What is expected:
Your output should be the lines below from the one with "suggesting that results are unreliable for at least" through the one with "the Netflix Data Analytics Project", copied exactly, pictures excluded.

__________

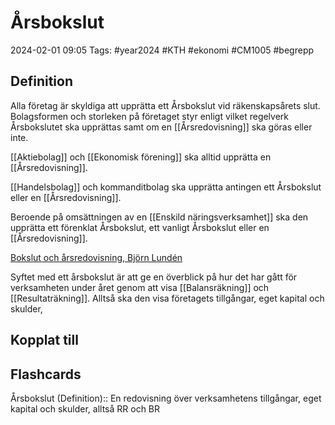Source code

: # Årsbokslut

2024-02-01 09:05
Tags: #year2024 #KTH #ekonomi #CM1005 #begrepp

## Definition

Alla företag är skyldiga att upprätta ett Årsbokslut vid räkenskapsårets slut. Bolagsformen och storleken på företaget styr enligt vilket regelverk Årsbokslutet ska upprättas samt om en [[Årsredovisning]] ska göras eller inte.

[[Aktiebolag]] och [[Ekonomisk förening]] ska alltid upprätta en [[Årsredovisning]].

[[Handelsbolag]] och kommanditbolag ska upprätta antingen ett Årsbokslut eller en [[Årsredovisning]].

Beroende på omsättningen av en [[Enskild näringsverksamhet]] ska den upprätta ett förenklat Årsbokslut, ett vanligt Årsbokslut eller en [[Årsredovisning]].

[Bokslut och årsredovisning, Björn Lundén](https://www.bjornlunden.se/f%C3%B6retagskunskap/bokslut--%C3%A5rsredovisning/s%C3%A5-g%C3%B6r-du-bokslut-och-%C3%A5rsredovisning__8611)

Syftet med ett årsbokslut är att ge en överblick på hur det har gått för verksamheten under året genom att visa [[Balansräkning]] och [[Resultaträkning]]. Alltså ska den visa företagets tillgångar, eget kapital och skulder,

## Kopplat till

## Flashcards

Årsbokslut (Definition):: En redovisning över verksamhetens tillgångar, eget kapital och skulder, alltså RR och BR
<!--SR:!2024-02-21,12,268!2024-02-10,3,250-->
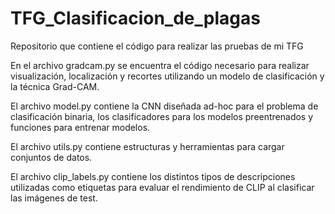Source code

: # TFG_Clasificacion_de_plagas
Repositorio que contiene el código para realizar las pruebas de mi TFG

En el archivo gradcam.py se encuentra el código necesario para realizar visualización,
localización y recortes utilizando un modelo de clasificación y la técnica Grad-CAM.

El archivo model.py contiene la CNN diseñada ad-hoc para el problema de clasificación
binaria, los clasificadores para los modelos preentrenados y funciones para entrenar modelos.

El archivo utils.py contiene estructuras y herramientas para cargar conjuntos de datos.

El archivo clip_labels.py contiene los distintos tipos de descripciones utilizadas como
etiquetas para evaluar el rendimiento de CLIP al clasificar las imágenes de test.
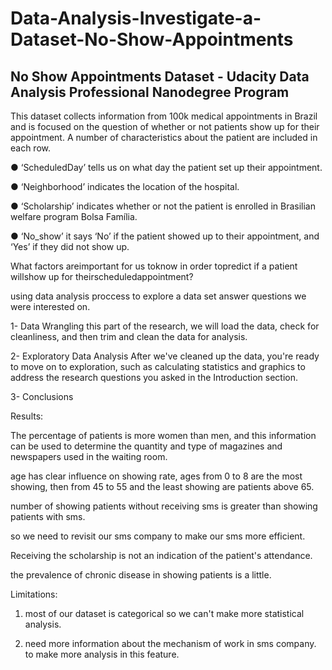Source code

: # Data-Analysis-Investigate-a-Dataset-No-Show-Appointments
No Show Appointments Dataset - Udacity Data Analysis Professional Nanodegree Program
-------------------------------------------------------------------------------------------------------

This dataset collects information from 100k medical appointments in Brazil and is focused on the question of whether or not patients show up for their appointment. A number of characteristics about the patient are included in each row.

● ‘ScheduledDay’ tells us on what day the patient set up their appointment.

● ‘Neighborhood’ indicates the location of the hospital.

● ‘Scholarship’ indicates whether or not the patient is enrolled in Brasilian welfare program Bolsa Família.

● ‘No_show’ it says ‘No’ if the patient showed up to their appointment, and ‘Yes’ if they did not show up. 

What factors areimportant for us toknow in order topredict if a patient willshow up for theirscheduledappointment?

using data analysis proccess to explore a data set answer questions we were interested on.

1- Data Wrangling this part of the research, we will load the data, check for cleanliness, and then trim and clean the data for analysis.

2- Exploratory Data Analysis After we've cleaned up the data, you're ready to move on to exploration, such as calculating statistics and graphics to address the research questions you asked in the Introduction section.

3- Conclusions

Results:

The percentage of patients is more women than men, and this information can be used to determine the quantity and type of magazines and newspapers used in the waiting room.

age has clear influence on showing rate, ages from 0 to 8 are the most showing, then from 45 to 55 and the least showing are patients above 65.

number of showing patients without receiving sms is greater than showing patients with sms.

so we need to revisit our sms company to make our sms more efficient.

Receiving the scholarship is not an indication of the patient's attendance.

the prevalence of chronic disease in showing patients is a little.

Limitations:

1) most of our dataset is categorical so we can't make more statistical analysis.

2) need more information about the mechanism of work in sms company. to make more analysis in this feature.

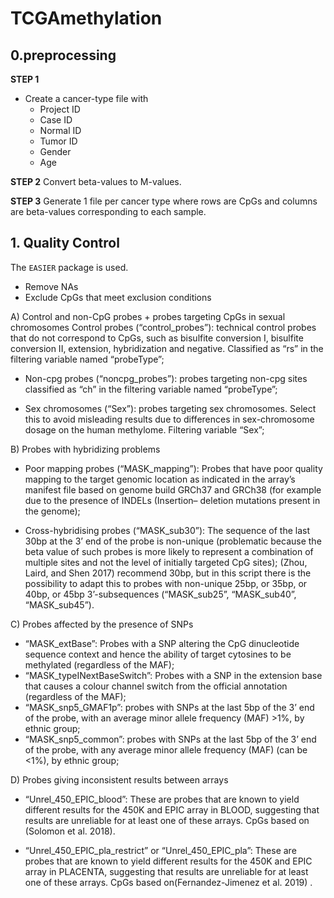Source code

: # TCGAmethylation

## 0.preprocessing

**STEP 1**

- Create a cancer-type file with
  - Project ID
  - Case ID
  - Normal ID
  - Tumor ID
  - Gender
  - Age


**STEP 2**
Convert beta-values to M-values.

**STEP 3**
Generate 1 file per cancer type where rows are CpGs and columns are beta-values corresponding to each sample.

## 1. Quality Control

The `EASIER` package is used.

- Remove NAs
- Exclude CpGs that meet exclusion conditions

A) Control and non-CpG probes + probes targeting CpGs in sexual chromosomes
  Control probes (“control_probes”): technical control probes that do not correspond
  to CpGs, such as bisulfite conversion I, bisulfite conversion II, extension, hybridization
  and negative. Classified as “rs” in the filtering variable named “probeType”;

  - Non-cpg probes (“noncpg_probes”): probes targeting non-cpg sites classified as
    “ch” in the filtering variable named “probeType”;

  - Sex chromosomes (“Sex”): probes targeting sex chromosomes. Select this to avoid
    misleading results due to differences in sex-chromosome dosage on the human methylome.
    Filtering variable “Sex”;

B) Probes with hybridizing problems
  - Poor mapping probes (“MASK_mapping”): Probes that have poor quality mapping
  to the target genomic location as indicated in the array’s manifest file based on genome
  build GRCh37 and GRCh38 (for example due to the presence of INDELs (Insertion–
  deletion mutations present in the genome);

  - Cross-hybridising probes (“MASK_sub30”): The sequence of the last 30bp at the
  3’ end of the probe is non-unique (problematic because the beta value of such probes
  is more likely to represent a combination of multiple sites and not the level of initially
  targeted CpG sites); (Zhou, Laird, and Shen 2017) recommend 30bp, but in this script
  there is the possibility to adapt this to probes with non-unique 25bp, or 35bp, or 40bp,
  or 45bp 3’-subsequences (“MASK_sub25”, “MASK_sub40”, “MASK_sub45”).

C) Probes affected by the presence of SNPs
  - “MASK_extBase”: Probes with a SNP altering the CpG dinucleotide sequence context
  and hence the ability of target cytosines to be methylated (regardless of the MAF);
  - “MASK_typeINextBaseSwitch”: Probes with a SNP in the extension base that
  causes a colour channel switch from the official annotation (regardless of the MAF);
  - “MASK_snp5_GMAF1p”: probes with SNPs at the last 5bp of the 3’ end of the
  probe, with an average minor allele frequency (MAF) >1%, by ethnic group;
  - “MASK_snp5_common”: probes with SNPs at the last 5bp of the 3’ end of the
  probe, with any average minor allele frequency (MAF) (can be <1%), by ethnic group;

D) Probes giving inconsistent results between arrays
  - “Unrel_450_EPIC_blood”: These are probes that are known to yield different results
  for the 450K and EPIC array in BLOOD, suggesting that results are unreliable for at
  least one of these arrays. CpGs based on (Solomon et al. 2018).

  - “Unrel_450_EPIC_pla_restrict” or “Unrel_450_EPIC_pla”: These are probes
  that are known to yield different results for the 450K and EPIC array in PLACENTA,
  suggesting that results are unreliable for at least one of these arrays. CpGs based
  on(Fernandez-Jimenez et al. 2019) .

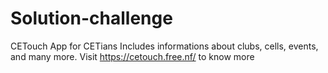 # Solution-challenge
CETouch App
for CETians
Includes informations about clubs, cells, events, and many more.
Visit https://cetouch.free.nf/ to know more 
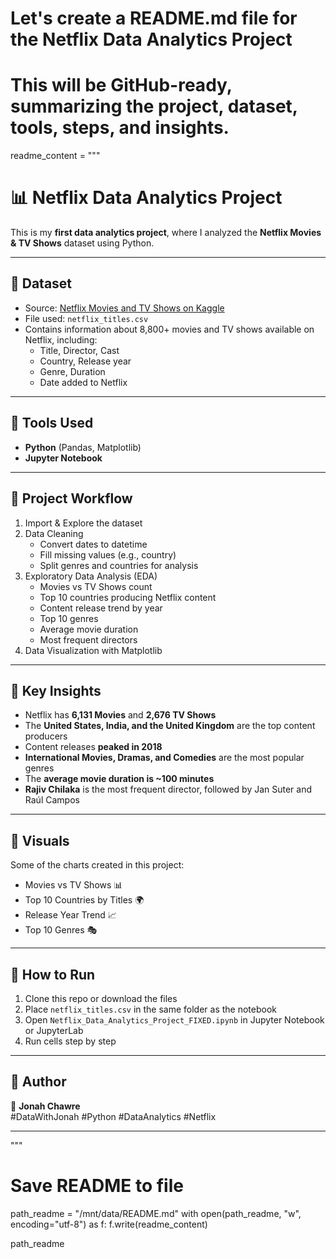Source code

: # Let's create a README.md file for the Netflix Data Analytics Project
# This will be GitHub-ready, summarizing the project, dataset, tools, steps, and insights.

readme_content = """
# 📊 Netflix Data Analytics Project

This is my **first data analytics project**, where I analyzed the **Netflix Movies & TV Shows** dataset using Python.

---

## 🔹 Dataset
- Source: [Netflix Movies and TV Shows on Kaggle](https://www.kaggle.com/datasets/shivamb/netflix-shows)
- File used: `netflix_titles.csv`  
- Contains information about 8,800+ movies and TV shows available on Netflix, including:
  - Title, Director, Cast
  - Country, Release year
  - Genre, Duration
  - Date added to Netflix

---

## 🔹 Tools Used
- **Python** (Pandas, Matplotlib)
- **Jupyter Notebook**

---

## 🔹 Project Workflow
1. Import & Explore the dataset
2. Data Cleaning
   - Convert dates to datetime
   - Fill missing values (e.g., country)
   - Split genres and countries for analysis
3. Exploratory Data Analysis (EDA)
   - Movies vs TV Shows count
   - Top 10 countries producing Netflix content
   - Content release trend by year
   - Top 10 genres
   - Average movie duration
   - Most frequent directors
4. Data Visualization with Matplotlib

---

## 🔹 Key Insights
- Netflix has **6,131 Movies** and **2,676 TV Shows**
- The **United States, India, and the United Kingdom** are the top content producers
- Content releases **peaked in 2018**
- **International Movies, Dramas, and Comedies** are the most popular genres
- The **average movie duration is ~100 minutes**
- **Rajiv Chilaka** is the most frequent director, followed by Jan Suter and Raúl Campos

---

## 🔹 Visuals
Some of the charts created in this project:
- Movies vs TV Shows 📊
- Top 10 Countries by Titles 🌍
- Release Year Trend 📈
- Top 10 Genres 🎭

---

## 🔹 How to Run
1. Clone this repo or download the files
2. Place `netflix_titles.csv` in the same folder as the notebook
3. Open `Netflix_Data_Analytics_Project_FIXED.ipynb` in Jupyter Notebook or JupyterLab
4. Run cells step by step

---

## 🔹 Author
👤 **Jonah Chawre**  
#DataWithJonah #Python #DataAnalytics #Netflix

---
"""

# Save README to file
path_readme = "/mnt/data/README.md"
with open(path_readme, "w", encoding="utf-8") as f:
    f.write(readme_content)

path_readme
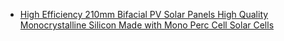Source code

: - [High Efficiency 210mm Bifacial PV Solar Panels High Quality Monocrystalline Silicon Made with Mono Perc Cell Solar Cells](https://www.alibaba.com/product-detail/High-Efficiency-210mm-Bifacial-PV-Solar_1601279349478.html)
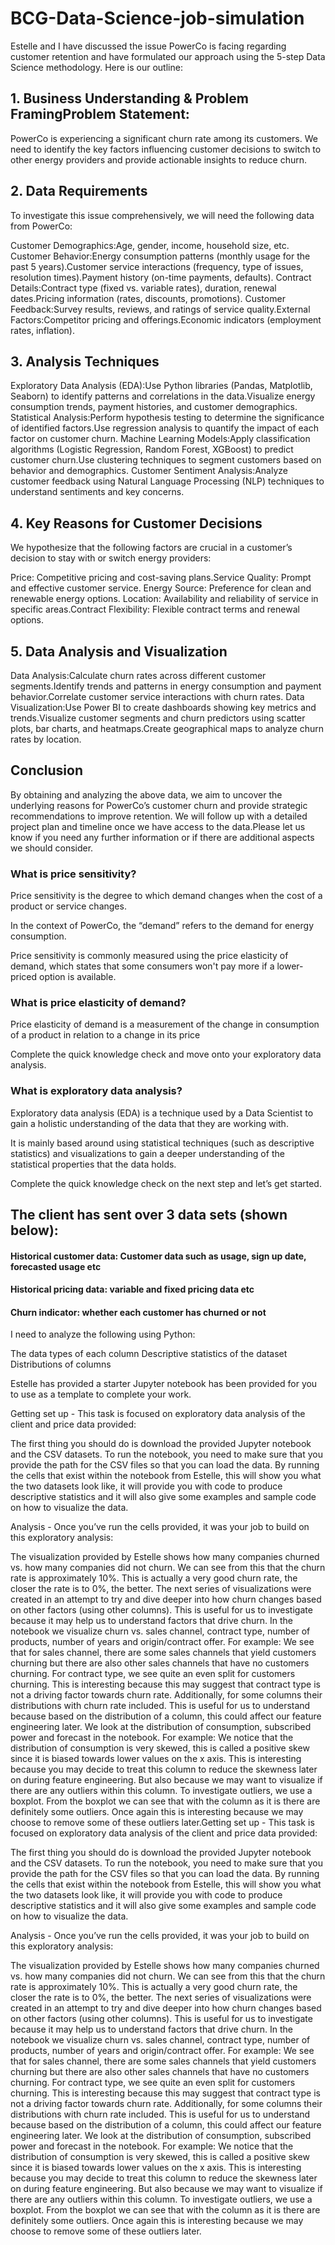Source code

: # BCG-Data-Science-job-simulation

Estelle and I have discussed the issue PowerCo is facing regarding customer retention and have formulated our approach using the 5-step Data Science methodology. Here is our outline:

## 1. Business Understanding & Problem FramingProblem Statement: 

PowerCo is experiencing a significant churn rate among its customers. We need to identify the key factors influencing customer decisions to switch to other energy providers and provide actionable insights to reduce churn.

## 2. Data Requirements 

To investigate this issue comprehensively, we will need the following data from PowerCo:

Customer Demographics:Age, gender, income, household size, etc.
Customer Behavior:Energy consumption patterns (monthly usage for the past 5 years).Customer service interactions (frequency, type of issues, resolution times).Payment history (on-time payments, defaults).
Contract Details:Contract type (fixed vs. variable rates), duration, renewal dates.Pricing information (rates, discounts, promotions).
Customer Feedback:Survey results, reviews, and ratings of service quality.External Factors:Competitor pricing and offerings.Economic indicators (employment rates, inflation).

## 3. Analysis Techniques

Exploratory Data Analysis (EDA):Use Python libraries (Pandas, Matplotlib, Seaborn) to identify patterns and correlations in the data.Visualize energy consumption trends, payment histories, and customer demographics.
Statistical Analysis:Perform hypothesis testing to determine the significance of identified factors.Use regression analysis to quantify the impact of each factor on customer churn.
Machine Learning Models:Apply classification algorithms (Logistic Regression, Random Forest, XGBoost) to predict customer churn.Use clustering techniques to segment customers based on behavior and demographics.
Customer Sentiment Analysis:Analyze customer feedback using Natural Language Processing (NLP) techniques to understand sentiments and key concerns.

## 4. Key Reasons for Customer Decisions

We hypothesize that the following factors are crucial in a customer’s decision to stay with or switch energy providers:

Price: Competitive pricing and cost-saving plans.Service Quality: Prompt and effective customer service.
Energy Source: Preference for clean and renewable energy options.
Location: Availability and reliability of service in specific areas.Contract Flexibility: Flexible contract terms and renewal options.

## 5. Data Analysis and Visualization 

Data Analysis:Calculate churn rates across different customer segments.Identify trends and patterns in energy consumption and payment behavior.Correlate customer service interactions with churn rates.
Data Visualization:Use Power BI to create dashboards showing key metrics and trends.Visualize customer segments and churn predictors using scatter plots, bar charts, and heatmaps.Create geographical maps to analyze churn rates by location.

## Conclusion 

By obtaining and analyzing the above data, we aim to uncover the underlying reasons for PowerCo’s customer churn and provide strategic recommendations to improve retention. We will follow up with a detailed project plan and timeline once we have access to the data.Please let us know if you need any further information or if there are additional aspects we should consider.


### What is price sensitivity?
Price sensitivity is the degree to which demand changes when the cost of a product or service changes.

In the context of PowerCo, the “demand” refers to the demand for energy consumption.

Price sensitivity is commonly measured using the price elasticity of demand, which states that some consumers won't pay more if a lower-priced option is available.


### What is price elasticity of demand?

Price elasticity of demand is a measurement of the change in consumption of a product in relation to a change in its price

Complete the quick knowledge check and move onto your exploratory data analysis.

### What is exploratory data analysis?

Exploratory data analysis (EDA) is a technique used by a Data Scientist to gain a holistic understanding of the data that they are working with.

It is mainly based around using statistical techniques (such as descriptive statistics) and visualizations to gain a deeper understanding of the statistical properties that the data holds.

Complete the quick knowledge check on the next step and let’s get started.

## The client has sent over 3 data sets (shown below):

#### Historical customer data: Customer data such as usage, sign up date, forecasted usage etc
#### Historical pricing data: variable and fixed pricing data etc
#### Churn indicator: whether each customer has churned or not

I need to analyze the following using Python:

The data types of each column
Descriptive statistics of the dataset
Distributions of columns

Estelle has provided a starter Jupyter notebook has been provided for you to use as a template to complete your work. 



Getting set up - This task is focused on exploratory data analysis of the client and price data provided:

The first thing you should do is download the provided Jupyter notebook and the CSV datasets.
To run the notebook, you need to make sure that you provide the path for the CSV files so that you can load the data.
By running the cells that exist within the notebook from Estelle, this will show you what the two datasets look like, it will provide you with code to produce descriptive statistics and it will also give some examples and sample code on how to visualize the data.

Analysis - Once you’ve run the cells provided, it was your job to build on this exploratory analysis:

The visualization provided by Estelle shows how many companies churned vs. how many companies did not churn. We can see from this that the churn rate is approximately 10%. This is actually a very good churn rate, the closer the rate is to 0%, the better.
The next series of visualizations were created in an attempt to try and dive deeper into how churn changes based on other factors (using other columns). This is useful for us to investigate because it may help us to understand factors that drive churn.
In the notebook we visualize churn vs. sales channel, contract type, number of products, number of years and origin/contract offer.
For example:
We see that for sales channel, there are some sales channels that yield customers churning but there are also other sales channels that have no customers churning.
For contract type, we see quite an even split for customers churning. This is interesting because this may suggest that contract type is not a driving factor towards churn rate.
Additionally, for some columns their distributions with churn rate included. This is useful for us to understand because based on the distribution of a column, this could affect our feature engineering later.
We look at the distribution of consumption, subscribed power and forecast in the notebook. 
For example:
We notice that the distribution of consumption is very skewed, this is called a positive skew since it is biased towards lower values on the x axis.
This is interesting because you may decide to treat this column to reduce the skewness later on during feature engineering. But also because we may want to visualize if there are any outliers within this column. 
To investigate outliers, we use a boxplot. From the boxplot we can see that with the column as it is there are definitely some outliers. Once again this is interesting because we may choose to remove some of these outliers later.Getting set up - This task is focused on exploratory data analysis of the client and price data provided:

The first thing you should do is download the provided Jupyter notebook and the CSV datasets.
To run the notebook, you need to make sure that you provide the path for the CSV files so that you can load the data.
By running the cells that exist within the notebook from Estelle, this will show you what the two datasets look like, it will provide you with code to produce descriptive statistics and it will also give some examples and sample code on how to visualize the data.

Analysis - Once you’ve run the cells provided, it was your job to build on this exploratory analysis:

The visualization provided by Estelle shows how many companies churned vs. how many companies did not churn. We can see from this that the churn rate is approximately 10%. This is actually a very good churn rate, the closer the rate is to 0%, the better.
The next series of visualizations were created in an attempt to try and dive deeper into how churn changes based on other factors (using other columns). This is useful for us to investigate because it may help us to understand factors that drive churn.
In the notebook we visualize churn vs. sales channel, contract type, number of products, number of years and origin/contract offer.
For example:
We see that for sales channel, there are some sales channels that yield customers churning but there are also other sales channels that have no customers churning.
For contract type, we see quite an even split for customers churning. This is interesting because this may suggest that contract type is not a driving factor towards churn rate.
Additionally, for some columns their distributions with churn rate included. This is useful for us to understand because based on the distribution of a column, this could affect our feature engineering later.
We look at the distribution of consumption, subscribed power and forecast in the notebook. 
For example:
We notice that the distribution of consumption is very skewed, this is called a positive skew since it is biased towards lower values on the x axis.
This is interesting because you may decide to treat this column to reduce the skewness later on during feature engineering. But also because we may want to visualize if there are any outliers within this column. 
To investigate outliers, we use a boxplot. From the boxplot we can see that with the column as it is there are definitely some outliers. Once again this is interesting because we may choose to remove some of these outliers later.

__________

Written solution:
  suggesting that results are unreliable for at least one of these arrays. CpGs based
  on(Fernandez-Jimenez et al. 2019) .

 # Solution-challenge
CETouch App
for CETians
Includes informations about clubs, cells, events, and many more.
Visit https://cetouch.free.nf/ to know more 
Source code

: # Let's create a README.md file for the Netflix Data Analytics Project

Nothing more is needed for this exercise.